— Пусть так, и когда-то он мне нравился, — тихим и осипшим от волнения голосом я специально выделила последнее слово, желая подчеркнуть, что всё это лишь прошлое, — это вовсе не значит, что я бы бросилась к нему после нашей ссоры. И ни к кому другому… Да я четыре дня пыталась до тебя достучаться! А ты… ты…
— Да знаю я, — горько воскликнул он и прижал меня вплотную к себе, обхватив ладонью затылок и зарывшись пальцами в мои волосы, и от этого чувственного и властного движения, настолько любимого мной в той жизни, где мы были вместе, внизу живота всё стянуло горячими нитями. Мне хотелось поцеловать его кожу, прильнуть губами к тому месту на шее, где быстро-быстро пульсировала маленькая венка, но вместо этого я лишь прислонилась к нему кончиком замерзшего носа, и он вздрогнул, ощутив это ледяное прикосновение, и будто опомнился, тут же отстранившись от меня. — Пойдём. Нам стоит остыть, прежде чем снова возвращаться к этому разговору.
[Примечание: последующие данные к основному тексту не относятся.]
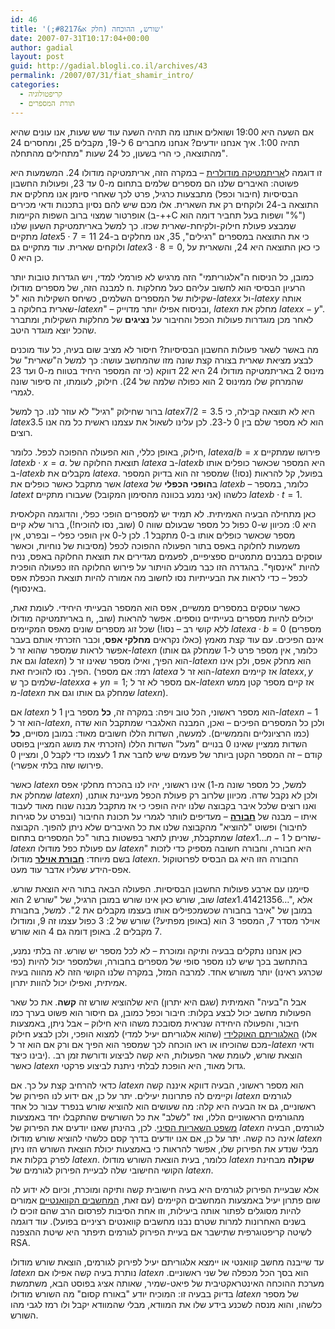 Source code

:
```yaml
---
id: 46
title: 'שורש, ההוכחה (חלק א&#8217;)'
date: 2007-07-31T10:17:04+00:00
author: gadial
layout: post
guid: http://gadial.blogli.co.il/archives/43
permalink: /2007/07/31/fiat_shamir_intro/
categories:
  - קריפטולוגיה
  - תורת המספרים
---
```

אם השעה היא 19:00 ושואלים אותנו מה תהיה השעה עוד שש שעות, אנו עונים שהיא תהיה 1:00. איך אנחנו יודעים? אנחנו מחברים 6 ל-19, מקבלים 25, ומחסרים 24 מהתוצאה, כי הרי בשעון, כל 24 שעות "מתחילים מהתחלה".

זו דוגמה ל[אריתמטיקה מודולרית](http://he.wikipedia.org/wiki/%D7%97%D7%A9%D7%91%D7%95%D7%9F_%D7%9E%D7%95%D7%93%D7%95%D7%9C%D7%A8%D7%99) &#8211; במקרה הזה, אריתמטיקה מודולו 24. המשמעות היא פשוטה: האיברים שלנו הם מספרים שלמים בתחום מ-0 עד 23, ופעולות החשבון הבסיסיות (חיבור וכפל) מתבצעות כרגיל, פרט לכך שאחרי סיומן אנו מחלקים את התוצאה ב-24 ולוקחים רק את השארית. אלו מכם שיש להם נסיון בתכנות ודאי מכירים אופרטור שמצוי ברוב השפות הקיימות (ב-++C ושפות בעל תחביר דומה הוא "%") שמבצע פעולת חילוק-ולקיחת-שארית שכזו. כך למשל באריתמטיקת השעון שלנו מתקיים $latex 5\cdot 7=11$ כי את התוצאה במספרים "רגילים", 35, אנו מחלקים ב-24 ולוקחים שארית. עוד מתקיים גם $latex 3\cdot 8=0$, כי כאן התוצאה היא 24, והשארית על כן היא 0.

כמובן, כל הניסוח ה"אלגוריתמי" הזה מרגיש לא פורמלי למדי, ויש הגדרות טובות יותר למבנה הזה, של מספרים מודולו n. הרעיון הבסיסי הוא לחשוב עליהם כעל מחלקות שקילות של המספרים השלמים, כשיחס השקילות הוא "ל-$latex x$ ול-$latex y$ אותה שארית בחלוקה ב-$latex n$" &#8211; ובניסוח אפילו יותר מדוייק, $latex n$ מחלק את $latex x-y$". לאחר מכן מוגדרות פעולות הכפל והחיבור על **נציגים** של מחלקות השקילות, ומתברר שהכל יוצא מוגדר היטב.

מה באשר לשאר פעולות החשבון הבסיסיות? חיסור לא מציב שום בעיה, כל עוד מוכנים לבצע מציאת שארית בצורה קצת שונה מזו שהמחשב עושה: כך למשל ה"שארית" של מינוס 2 באריתמטיקה מודולו 24 היא 22 דווקא (כי זה המספר היחיד בטווח מ-0 ועד 23 שהמרחק שלו ממינוס 2 הוא כפולה שלמה של 24). חילוק, לעומתו, זה סיפור שונה לגמרי.

ברור שחילוק "רגיל" לא עוזר לנו. כך למשל $latex 7/2=3.5$ היא לא תוצאה קבילה, כי $latex 3.5$ הוא לא מספר שלם בין 0 ל-23. לכן עלינו לשאול את עצמנו ראשית כל מה אנו רוצים.

חילוק, באופן כללי, הוא הפעולה ההפוכה לכפל. כלומר, $latex a/b=x$ פירושו שמתקיים $latex b\cdot x=a$. תוצאת החלוקה של $latex a$ ב-$latex b$ היא המספר שכאשר כופלים אותו ב-$latex b$ מקבלים את $latex a$. בפועל, קל להראות (נסו!) שמספר זה הוא בדיוק המספר אשר מתקבל כאשר כופלים את $latex a$ ב**הופכי הכפלי** של $latex b$ &#8211; כלומר, במספר $latex t$ כלשהו (אני נמנע בכוונה מהסימון המקובל) שעבורו מתקיים $latex b\cdot t=1$.

כאן מתחילה הבעיה האמיתית. לא תמיד יש למספרים הופכי כפלי, והדוגמה הקלאסית היא 0: מכיוון ש-0 כפול כל מספר שבעולם שווה 0 (שוב, נסו להוכיח!), ברור שלא קיים מספר שכאשר כופלים אותו ב-0 מתקבל 1. לכן ל-0 אין הופכי כפלי &#8211; ובפרט, אין משמעות לחלוקה באפס בתור הפעולה ההפוכה לכפל (מסיבות של נוחיות, וכאשר עוסקים במבנים מתמטיים ספציפיים, לפעמים מגדירים את תוצאת החלוקה באפס, נניח להיות "אינסוף". בהגדרה הזו כבר מובלע הויתור על פירוש החלוקה הזו כפעולה הופכית לכפל &#8211; כדי לראות את הבעייתיות נסו לחשוב מה אמורה להיות תוצאת הכפלת אפס באינסוף).

כאשר עוסקים במספרים ממשיים, אפס הוא המספר הבעייתי היחידי. לעומת זאת, באריתמטיקה מודולו n, יכולים להיות מספרים בעייתיים נוספים. אפשר להראות (שוב, ללא קושי רב &#8211; נסו!) שכל זוג מספרים שונים מאפס המקיימים $latex a\cdot b=0$ (מספרים כאלו נקראים **מחלקי אפס**, וכבר הזכרתי אותם בעבר) אינם הפיכים. עם עוד קצת מאמץ אפשר לראות שמספר שהוא זר ל-$latex n$ (כלומר, אין מספר פרט ל-1 שמחלק גם אותו וגם את $latex n$) הוא הפיך, ואילו מספר שאינו זר ל-$latex n$ הוא מחלק אפס, ולכן אינו הפיך. נסו להוכיח זאת. (רמז: אם מספר $latex a$ הוא זר ל-$latex n$ אז קיימים $latex x,y$ שלמים כך ש-$latex xa+yn=1$; אם מספר לא זר ל-$latex n$ אז קיים מספר קטן ממש מ-$latex n$ שמחלק גם אותו וגם את $latex n$).

אם $latex n$ הוא מספר ראשוני, הכל טוב ויפה: במקרה זה, **כל** מספר בין 1 ל-$latex n-1$ הוא זר ל-$latex n$, ולכן כל המספרים הפיכים &#8211; ואכן, המבנה האלגברי שמתקבל הוא שדה (כמו הרציונליים והממשיים). למעשה, השדות הללו חשובים מאוד: במובן מסויים, **כל** השדות ממציין שאינו 0 בנויים "מעל" השדות הללו (הזכרתי את מושג המציין בפוסט קודם &#8211; זה המספר הקטן ביותר של פעמים שיש לחבר את 1 לעצמו כדי לקבל 0, ומציין 0 פירושו שזה בלתי אפשרי).

כאשר $latex n$ אינו ראשוני, יהיו לנו בהכרח מחלקי אפס (למשל, כל מספר שונה מ-1 שמחלק את $latex n$) ולכן לא נקבל שדה. מכיוון שלרוב רק פעולת הכפל מעניינת אותנו, ואנו רוצים שלכל איבר בקבוצה שלנו יהיה הופכי כי אז מתקבל מבנה שנוח מאוד לעבוד איתו &#8211; מבנה של [**חבורה**](http://he.wikipedia.org/wiki/%D7%97%D7%91%D7%95%D7%A8%D7%94_%28%D7%9E%D7%91%D7%A0%D7%94_%D7%90%D7%9C%D7%92%D7%91%D7%A8%D7%99%29) &#8211; מעדיפים לוותר לגמרי על תכונת החיבור (ובפרט על סגירות לחיבור) ופשוט "להוציא" מהקבוצה שלנו את כל האיברים שלא ניתן להפוך. הקבוצה שמתקבלת, שניתן לתאר בפשטות בתור "כל המספרים בתחום $latex 1\dots n-1$ שזרים ל-$latex n$ עם פעולת כפל מודולו $latex n$" היא חבורה, וחבורה חשובה מספיק כדי לזכות בשם מיוחד: [**חבורת אוילר**](http://he.wikipedia.org/wiki/%D7%97%D7%91%D7%95%D7%A8%D7%AA_%D7%90%D7%95%D7%99%D7%9C%D7%A8) מודולו $latex n$. החבורה הזו היא גם הבסיס לפרוטוקול אפס-הידע שעליו אדבר עוד מעט.

סיימנו עם ארבע פעולות החשבון הבסיסיות. הפעולה הבאה בתור היא הוצאת שורש. שוב, שורש כאן אינו שורש במובן הרגיל, של "שורש 2 הוא $latex 1.41421356\dots$", אלא במובן של "איבר בחבורה שכשמכפילים אותו בעצמו מקבלים את 2". למשל, בחבורת אוילר מסדר 7, המספר 3 הוא (באופן מפתיע?) שורש של 2: 3 כפול עצמו זה 9, ומודולו 7 מקבלים 2. באופן דומה גם 4 הוא שורש.

כאן אנחנו נתקלים בבעיה ותיקה ומוכרת &#8211; לא לכל מספר יש שורש. זה בלתי נמנע, בהתחשב בכך שיש לנו מספר סופי של מספרים בחבורה, ושלמספר יכול להיות (כפי שכרגע ראינו) יותר משורש אחד. למרבה המזל, במקרה שלנו הקושי הזה לא מהווה בעיה אמיתית, ואפילו יכול להוות יתרון.

אבל ה"בעיה" האמיתית (שגם היא יתרון) היא שלהוציא שורש זה **קשה**. את כל שאר הפעולות מחשב יכול לבצע בקלות: חיבור וכפל כמובן, גם חיסור הוא פשוט בערך כמו חיבור, והפעולה היחידה שנראית מסובכת משהו היא חילוק &#8211; אבל ניתן, באמצעות [האלגוריתם האוקלידי](http://en.wikipedia.org/wiki/Euclidean_algorithm) (שהוא אלגוריתם יעיל למדי) למצוא הופכי, ולכן לבצע חילוק (אלו מכם שהוכיחו או ראו הוכחה לכך שמספר הוא הפיך אם ורק אם הוא זר ל-$latex n$ ודאי יבינו כיצד). הוצאת שורש, לעומת שאר הפעולות, היא קשה לביצוע ודורשת זמן רב. כאשר $latex n$ גדול מאוד, היא הופכת לבלתי ניתנת לביצוע פרקטי.

כדאי להרחיב קצת על כך. אם $latex n$ הוא מספר ראשוני, הבעיה דווקא איננה קשה וקיימים לה פתרונות יעילים. יתר על כן, אם ידוע לנו הפירוק של $latex n$ לגורמים ראשוניים, גם אז הבעיה היא קלה: מה שעושים הוא להוציא שורש בנפרד עבור כל אחד מהגורמים הראשוניים הללו, ואז "לשלב" את כל השורשים שהתקבלו יחד באמצעות [משפט השאריות הסיני](http://he.wikipedia.org/wiki/%D7%9E%D7%A9%D7%A4%D7%98_%D7%94%D7%A9%D7%90%D7%A8%D7%99%D7%95%D7%AA_%D7%94%D7%A1%D7%99%D7%A0%D7%99). לכן, בהינתן שאנו יודעים את הפירוק של $latex n$ לגורמים, הבעיה אינה כה קשה. יתר על כן, אם אנו יודעים בדרך קסם כלשהי להוציא שורש מודולו $latex n$ מבלי שנדע את הפירוק שלו, אפשר להראות כי באמצעות יכולת הוצאת השורש הזו ניתן לפרק בקלות את $latex n$. כלומר, בעית הוצאת השורש מודולו $latex n$ **שקולה** מבחינת הקושי החישובי שלה לבעיית הפירוק לגורמים של $latex n$.

אלא שבעיית הפירוק לגורמים היא בעיה חישובית קשה ותיקה ומוכרת, וכיום לא ידוע לה שום פתרון יעיל באמצעות המחשבים הקיימים (עם זאת, [המחשבים הקוואנטיים](http://he.wikipedia.org/wiki/%D7%9E%D7%97%D7%A9%D7%91_%D7%A7%D7%95%D7%95%D7%A0%D7%98%D7%99) אמורים להיות מסוגלים לפתור אותה ביעילות, וזו אחת הסיבות לפרסום הרב שהם זוכים לו בשנים האחרונות למרות שטרם נבנו מחשבים קוואנטים רציניים בפועל). עוד דוגמה לשיטה קריפטוגרפית שתישבר אם בעיית הפירוק לגורמים תיפתר היא שיטת ההצפנה RSA.

עד שייבנה מחשב קוואנטי או יימצא אלגוריתם יעיל לפירוק לגורמים, הוצאת שורש מודולו $latex n$ נותרת בעיה קשה אפילו אם $latex n$ הוא בסך הכל מכפלה של שני ראשוניים. מערכת ההוכחה האינטראקטיבית של פיאט-שמיר, שאותה אציג בפוסט הבא, משתמשת בדיוק בבעיה זו: המוכיח יודע "באורח קסום" מה השורש מודולו $latex n$ של מספר כלשהו, והוא מנסה לשכנע בידע שלו את המוודא, מבלי שהמוודא יקבל ולו רמז לגבי מהו השורש.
Максим не изменял самому себе, демонстрируя способность к анализу ситуации и принятию взвешенных и обдуманных решений, в то время как внутри меня всё вскипало от обиды, злости, отчаяния и желания немедленно броситься к нему на шею и целовать, и кусать, и зализывать собственные укусы и повторять ему, какой он дурак и какая я дура. А ведь он был прав, абсолютно прав, и сейчас ярость нам обоим застилала глаза алой пеленой, подталкивая говорить те вещи, о которых потом приходилось жалеть.
Но и молчать — невыносимо. Как идти по первому, самому хрупкому льду, слышать громкий и пронзительный треск под своими ногами, замечать воду, выплёскивающуюся из белой паутины трещин маленькими порциями, но упрямо и безрассудно продолжать движение к неминуемому падению.
— Ты сказал три килограмма? Почему именно столько? — решилась я озвучить вопрос, назойливо крутившийся в мыслях какими-то смутными предположениями, которые мне никак не удавалось связать воедино и понять, что именно в этой формулировке кажется таким знакомым.
Набрать код от двери в подъезд показалось мне непосильной задачей, и вместо этого я терпеливо ждала, когда же мама возьмёт трубку домофона, не сводя взгляда с Иванова, слегка замешкавшегося с ответом.
— Когда мы попали в медкабинет после того урока физкультуры и ты пыталась отпроситься у медсестры, сказала, что три килограмма конфет помогут тебе забыть о пережитом стрессе. Не знаю почему, но я запомнил эту фразу и потом, уже после нашего формального примирения, решил взять её за идею.
Я развернулась к нему, полна решимости хотя бы попытаться высказать свои эмоции поцелуем: лёгким и мимолётным, если ему захочется отвернуться от меня, или долгим, неторопливым, выражающим всё наболевшее за время нашей ссоры, если он захочет ответить. Но именно тогда с противным скрипом разъехались двери лифта, которым мы впервые решили воспользоваться, вместе зайдя в подъезд, а ещё до того, как мы успели выйти на площадку, настежь распахнулась и дверь в мою квартиру.